Amerikanın köleliği kaldırması ne kadar iyi niyet taşır? 
Çoğu zaman dünyanın en önemli bilgilerinden biri gibi görünen şeylerin ardında başka şey/ler gizlidir.
Amerika’da köleliğin kaldırılması hikayesinin ne kadar güzel bir sebeple yapıldığı anlatılsa da işin aslı öyle değildir. Köleliği kaldıran Lincoln’ün ne kadar cesur ve özgürlük sevdalısı biri olduğu anlatılırsa anlatılsın o işin de aslı öyle değildir. 
Amerika’da köleliğin kaldırılması demek yeni bir köleliğin yerleştirilmesi şartına bağlı olarak gerçekleşmiştir. Sabit kölelik seyyar köleliğe dönüşmüştür.

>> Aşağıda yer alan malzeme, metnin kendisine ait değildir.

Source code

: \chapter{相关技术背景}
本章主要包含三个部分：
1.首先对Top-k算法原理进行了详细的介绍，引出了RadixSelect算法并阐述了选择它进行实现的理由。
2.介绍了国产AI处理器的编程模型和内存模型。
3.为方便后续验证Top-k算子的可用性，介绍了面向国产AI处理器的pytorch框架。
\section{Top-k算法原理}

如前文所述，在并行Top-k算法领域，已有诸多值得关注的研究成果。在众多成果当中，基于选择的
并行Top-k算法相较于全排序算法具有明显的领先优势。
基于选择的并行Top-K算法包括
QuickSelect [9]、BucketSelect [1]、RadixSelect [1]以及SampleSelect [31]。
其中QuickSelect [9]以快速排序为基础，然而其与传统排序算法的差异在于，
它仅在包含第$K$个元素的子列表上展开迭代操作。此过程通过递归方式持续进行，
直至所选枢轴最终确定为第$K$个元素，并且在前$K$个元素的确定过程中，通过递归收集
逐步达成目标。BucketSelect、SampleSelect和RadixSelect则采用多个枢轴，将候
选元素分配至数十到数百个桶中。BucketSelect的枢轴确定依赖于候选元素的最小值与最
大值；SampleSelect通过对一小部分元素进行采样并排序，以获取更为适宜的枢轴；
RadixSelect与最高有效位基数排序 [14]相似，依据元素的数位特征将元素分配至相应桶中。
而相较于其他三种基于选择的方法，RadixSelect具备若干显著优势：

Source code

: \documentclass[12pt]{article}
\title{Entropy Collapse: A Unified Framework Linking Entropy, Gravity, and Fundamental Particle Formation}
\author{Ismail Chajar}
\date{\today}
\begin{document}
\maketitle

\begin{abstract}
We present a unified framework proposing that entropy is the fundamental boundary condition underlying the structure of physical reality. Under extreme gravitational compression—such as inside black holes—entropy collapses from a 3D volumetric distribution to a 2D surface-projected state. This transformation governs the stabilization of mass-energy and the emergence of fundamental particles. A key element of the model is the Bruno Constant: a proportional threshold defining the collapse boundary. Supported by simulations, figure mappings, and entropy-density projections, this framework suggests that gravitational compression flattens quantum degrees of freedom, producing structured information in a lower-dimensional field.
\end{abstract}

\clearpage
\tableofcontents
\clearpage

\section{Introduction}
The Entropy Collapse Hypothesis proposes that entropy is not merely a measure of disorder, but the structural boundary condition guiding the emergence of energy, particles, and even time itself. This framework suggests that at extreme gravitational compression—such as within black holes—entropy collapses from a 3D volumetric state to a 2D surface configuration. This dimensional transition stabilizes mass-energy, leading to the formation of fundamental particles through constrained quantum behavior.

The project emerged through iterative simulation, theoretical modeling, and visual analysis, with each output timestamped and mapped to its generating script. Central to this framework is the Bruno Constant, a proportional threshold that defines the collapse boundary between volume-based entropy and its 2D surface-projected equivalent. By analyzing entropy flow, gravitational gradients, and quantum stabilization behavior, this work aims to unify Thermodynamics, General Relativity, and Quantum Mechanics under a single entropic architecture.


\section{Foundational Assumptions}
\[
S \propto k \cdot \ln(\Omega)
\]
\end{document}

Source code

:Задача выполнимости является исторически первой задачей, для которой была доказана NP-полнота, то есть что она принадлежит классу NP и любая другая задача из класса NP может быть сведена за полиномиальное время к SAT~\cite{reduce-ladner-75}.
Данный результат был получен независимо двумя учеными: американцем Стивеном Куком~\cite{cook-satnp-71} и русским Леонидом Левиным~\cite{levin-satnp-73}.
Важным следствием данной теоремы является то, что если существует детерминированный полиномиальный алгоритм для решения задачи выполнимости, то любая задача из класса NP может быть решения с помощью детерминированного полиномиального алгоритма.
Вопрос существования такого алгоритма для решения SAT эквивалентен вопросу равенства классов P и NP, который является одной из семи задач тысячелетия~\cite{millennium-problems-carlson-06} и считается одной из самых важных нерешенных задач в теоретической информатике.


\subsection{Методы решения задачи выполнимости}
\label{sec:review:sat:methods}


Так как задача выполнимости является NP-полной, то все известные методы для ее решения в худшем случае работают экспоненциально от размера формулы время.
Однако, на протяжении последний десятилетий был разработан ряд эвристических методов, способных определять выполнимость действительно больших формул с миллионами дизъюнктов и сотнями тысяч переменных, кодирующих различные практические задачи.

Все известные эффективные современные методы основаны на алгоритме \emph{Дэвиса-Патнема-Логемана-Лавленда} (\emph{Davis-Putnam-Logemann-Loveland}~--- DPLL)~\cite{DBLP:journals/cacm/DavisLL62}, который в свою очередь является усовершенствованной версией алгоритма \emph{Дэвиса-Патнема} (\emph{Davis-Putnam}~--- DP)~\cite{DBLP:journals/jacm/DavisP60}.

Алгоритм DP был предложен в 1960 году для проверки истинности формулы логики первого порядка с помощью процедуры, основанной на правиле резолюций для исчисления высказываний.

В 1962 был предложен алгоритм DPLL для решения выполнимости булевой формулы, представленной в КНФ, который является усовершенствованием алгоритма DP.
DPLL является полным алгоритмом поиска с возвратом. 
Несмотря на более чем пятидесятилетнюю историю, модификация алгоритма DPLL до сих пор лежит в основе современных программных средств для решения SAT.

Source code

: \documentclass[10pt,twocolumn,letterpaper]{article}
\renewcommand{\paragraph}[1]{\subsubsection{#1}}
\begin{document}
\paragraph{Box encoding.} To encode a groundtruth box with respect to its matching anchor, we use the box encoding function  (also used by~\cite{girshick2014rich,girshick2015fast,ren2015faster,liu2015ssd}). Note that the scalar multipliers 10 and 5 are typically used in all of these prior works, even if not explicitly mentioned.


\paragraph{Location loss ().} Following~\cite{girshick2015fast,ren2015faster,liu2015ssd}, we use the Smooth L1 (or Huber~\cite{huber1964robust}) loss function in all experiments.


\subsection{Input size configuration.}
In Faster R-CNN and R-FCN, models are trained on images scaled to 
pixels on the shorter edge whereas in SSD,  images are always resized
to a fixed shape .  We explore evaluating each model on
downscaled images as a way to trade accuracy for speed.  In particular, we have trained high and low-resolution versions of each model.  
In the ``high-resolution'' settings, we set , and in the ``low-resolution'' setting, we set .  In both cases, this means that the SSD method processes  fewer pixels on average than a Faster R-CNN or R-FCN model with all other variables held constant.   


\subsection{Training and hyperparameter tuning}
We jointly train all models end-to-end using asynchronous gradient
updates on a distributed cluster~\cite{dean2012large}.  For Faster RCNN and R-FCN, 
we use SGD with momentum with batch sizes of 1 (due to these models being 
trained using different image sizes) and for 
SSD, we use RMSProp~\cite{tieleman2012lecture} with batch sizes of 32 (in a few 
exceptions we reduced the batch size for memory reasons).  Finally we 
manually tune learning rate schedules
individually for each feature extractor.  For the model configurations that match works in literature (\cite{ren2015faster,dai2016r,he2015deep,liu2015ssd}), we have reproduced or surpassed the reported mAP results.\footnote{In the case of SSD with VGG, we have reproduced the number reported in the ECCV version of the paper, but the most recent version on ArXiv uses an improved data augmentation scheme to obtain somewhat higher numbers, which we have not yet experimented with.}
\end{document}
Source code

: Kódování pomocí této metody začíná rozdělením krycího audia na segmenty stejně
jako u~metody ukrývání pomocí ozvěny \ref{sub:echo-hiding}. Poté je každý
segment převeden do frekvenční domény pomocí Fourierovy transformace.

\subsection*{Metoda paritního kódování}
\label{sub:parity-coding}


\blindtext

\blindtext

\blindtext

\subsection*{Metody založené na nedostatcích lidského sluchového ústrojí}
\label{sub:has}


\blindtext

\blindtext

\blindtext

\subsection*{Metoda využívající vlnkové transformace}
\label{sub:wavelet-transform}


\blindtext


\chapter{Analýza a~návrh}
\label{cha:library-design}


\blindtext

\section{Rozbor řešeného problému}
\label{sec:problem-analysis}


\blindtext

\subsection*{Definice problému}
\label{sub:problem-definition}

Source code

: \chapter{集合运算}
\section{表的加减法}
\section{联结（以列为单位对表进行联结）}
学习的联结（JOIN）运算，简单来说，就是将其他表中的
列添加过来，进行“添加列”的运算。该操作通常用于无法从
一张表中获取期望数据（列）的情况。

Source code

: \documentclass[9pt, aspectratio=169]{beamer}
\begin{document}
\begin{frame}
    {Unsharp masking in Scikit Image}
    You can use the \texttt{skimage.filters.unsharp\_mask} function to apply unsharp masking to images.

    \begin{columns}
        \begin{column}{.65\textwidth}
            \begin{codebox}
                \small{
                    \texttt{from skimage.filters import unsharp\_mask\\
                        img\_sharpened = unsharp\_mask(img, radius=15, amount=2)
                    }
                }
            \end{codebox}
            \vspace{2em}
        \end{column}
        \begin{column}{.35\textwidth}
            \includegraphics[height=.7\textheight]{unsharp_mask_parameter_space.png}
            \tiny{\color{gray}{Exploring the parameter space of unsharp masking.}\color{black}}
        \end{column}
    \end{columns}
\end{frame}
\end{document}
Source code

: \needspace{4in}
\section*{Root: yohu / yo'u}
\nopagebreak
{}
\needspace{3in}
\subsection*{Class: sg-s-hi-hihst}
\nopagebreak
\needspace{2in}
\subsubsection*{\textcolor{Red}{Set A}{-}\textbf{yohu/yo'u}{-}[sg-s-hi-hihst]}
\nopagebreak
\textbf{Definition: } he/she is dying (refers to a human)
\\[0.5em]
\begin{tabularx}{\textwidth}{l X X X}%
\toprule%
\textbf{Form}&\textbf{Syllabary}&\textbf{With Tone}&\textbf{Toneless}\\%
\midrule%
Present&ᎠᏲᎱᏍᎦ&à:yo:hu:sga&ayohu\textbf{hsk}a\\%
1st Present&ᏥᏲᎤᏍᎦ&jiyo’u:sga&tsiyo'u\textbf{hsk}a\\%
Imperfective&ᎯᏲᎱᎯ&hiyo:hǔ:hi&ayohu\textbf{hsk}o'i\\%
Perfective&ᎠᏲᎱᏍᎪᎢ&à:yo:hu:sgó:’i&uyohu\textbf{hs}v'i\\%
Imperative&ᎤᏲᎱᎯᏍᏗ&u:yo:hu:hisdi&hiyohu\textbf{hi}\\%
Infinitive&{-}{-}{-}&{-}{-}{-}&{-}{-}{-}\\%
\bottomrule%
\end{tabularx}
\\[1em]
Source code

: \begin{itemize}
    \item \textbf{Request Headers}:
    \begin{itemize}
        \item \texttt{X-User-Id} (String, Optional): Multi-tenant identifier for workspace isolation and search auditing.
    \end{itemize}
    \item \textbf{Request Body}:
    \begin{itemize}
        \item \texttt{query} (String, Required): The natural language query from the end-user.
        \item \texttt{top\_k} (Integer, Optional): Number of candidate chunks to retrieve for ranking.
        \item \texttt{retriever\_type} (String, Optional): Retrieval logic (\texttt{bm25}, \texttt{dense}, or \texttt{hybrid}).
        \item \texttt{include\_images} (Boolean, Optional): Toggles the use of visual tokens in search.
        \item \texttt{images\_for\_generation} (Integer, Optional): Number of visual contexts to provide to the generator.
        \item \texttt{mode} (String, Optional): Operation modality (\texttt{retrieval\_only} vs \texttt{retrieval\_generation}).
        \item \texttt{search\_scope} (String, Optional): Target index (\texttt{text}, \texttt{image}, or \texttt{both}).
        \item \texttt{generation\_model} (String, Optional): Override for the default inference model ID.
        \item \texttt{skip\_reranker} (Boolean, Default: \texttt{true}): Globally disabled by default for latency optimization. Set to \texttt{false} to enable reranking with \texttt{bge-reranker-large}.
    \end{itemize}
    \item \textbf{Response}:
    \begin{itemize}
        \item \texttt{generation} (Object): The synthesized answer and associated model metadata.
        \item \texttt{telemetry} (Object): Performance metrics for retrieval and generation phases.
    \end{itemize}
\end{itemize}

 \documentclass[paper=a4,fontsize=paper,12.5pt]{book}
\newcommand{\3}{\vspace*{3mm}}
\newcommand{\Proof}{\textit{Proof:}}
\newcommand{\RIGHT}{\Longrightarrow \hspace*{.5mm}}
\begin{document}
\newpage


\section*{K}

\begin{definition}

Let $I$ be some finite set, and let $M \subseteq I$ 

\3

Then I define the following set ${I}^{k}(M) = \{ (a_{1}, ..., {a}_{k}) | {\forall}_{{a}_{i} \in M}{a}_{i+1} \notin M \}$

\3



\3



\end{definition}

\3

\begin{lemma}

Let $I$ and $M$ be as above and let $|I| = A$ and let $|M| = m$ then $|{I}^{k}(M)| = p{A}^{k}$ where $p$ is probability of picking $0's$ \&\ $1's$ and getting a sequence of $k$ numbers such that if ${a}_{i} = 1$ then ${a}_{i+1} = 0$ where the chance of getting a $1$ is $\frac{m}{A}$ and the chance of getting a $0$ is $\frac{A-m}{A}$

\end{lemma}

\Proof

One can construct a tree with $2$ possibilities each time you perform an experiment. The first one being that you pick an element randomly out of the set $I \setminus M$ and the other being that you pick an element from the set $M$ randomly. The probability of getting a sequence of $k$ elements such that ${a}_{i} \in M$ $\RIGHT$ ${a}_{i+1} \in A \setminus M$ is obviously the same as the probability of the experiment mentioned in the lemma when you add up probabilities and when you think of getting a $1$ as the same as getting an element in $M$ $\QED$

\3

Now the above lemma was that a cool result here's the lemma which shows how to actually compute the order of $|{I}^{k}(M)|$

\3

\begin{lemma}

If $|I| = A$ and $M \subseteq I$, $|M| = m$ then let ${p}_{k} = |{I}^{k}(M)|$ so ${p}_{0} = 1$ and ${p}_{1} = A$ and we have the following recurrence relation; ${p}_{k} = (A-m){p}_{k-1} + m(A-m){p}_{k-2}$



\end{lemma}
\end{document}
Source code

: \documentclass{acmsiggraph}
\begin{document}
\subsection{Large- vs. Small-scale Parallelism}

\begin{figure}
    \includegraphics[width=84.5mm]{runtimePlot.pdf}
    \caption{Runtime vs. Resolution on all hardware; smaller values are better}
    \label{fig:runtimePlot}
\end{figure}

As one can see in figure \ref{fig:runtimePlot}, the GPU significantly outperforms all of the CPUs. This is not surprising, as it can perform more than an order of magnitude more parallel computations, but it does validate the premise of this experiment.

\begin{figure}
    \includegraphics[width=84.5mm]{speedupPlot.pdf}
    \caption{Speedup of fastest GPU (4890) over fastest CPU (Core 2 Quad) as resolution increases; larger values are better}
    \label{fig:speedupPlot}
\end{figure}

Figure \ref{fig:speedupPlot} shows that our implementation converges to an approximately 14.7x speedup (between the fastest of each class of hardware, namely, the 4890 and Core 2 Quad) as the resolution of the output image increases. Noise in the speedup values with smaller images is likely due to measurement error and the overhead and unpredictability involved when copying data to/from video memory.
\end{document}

Toprak ağasının satın aldığı ve mülküne kattığı köle, gerçeklik değiştirerek sanayi brujuvazisinin istihdamına mecbur kalan sefillere dönüştürüldü. 
Amerika’da köleliğin kaldırılması Kuzey-Güney savaşını içine alır, Lincoln-Jafferson Davis mücadelesini içine alır (yazının sonuna doğru bu mücadeleden kısaca bahsedeceğim), yeni dünya düzeninin tesisi mücadelesini içine alır.
Seçme hakkı olmayan ve tek bir kişiye ait olan kölelik yerini seçme hakkı olan ve kendi efendisini kendi seçebileceği (hür!) köleliğe dönüştü. Daha önce efendisi tarafından iyi-kötü yemek ve barınak temin edilen kölelerin yerini, efendisi tarafından vereceği iki kuruşla nerede yaşayacağını bile bilemeyen (hür!) işçiler aldı. Daha önce kendi efendisinden başka bir efendi tarafından ezilmeyen hatta ezilmesine müsaade edilmeyen kölelerin yerini tüm brujuvaların istediği gibi ezeceği işçi aldı. Önüne bir ömrü ipotek altına alacak hedefler ve çalışma zorunluluğu konan (hür!) kölelik zorunlu köleliğe tercih edildi.
Kölelik hürriyete tercih edilmez. Buraya kadar anlatılanlardan böyle bir şey anlaşılmaz.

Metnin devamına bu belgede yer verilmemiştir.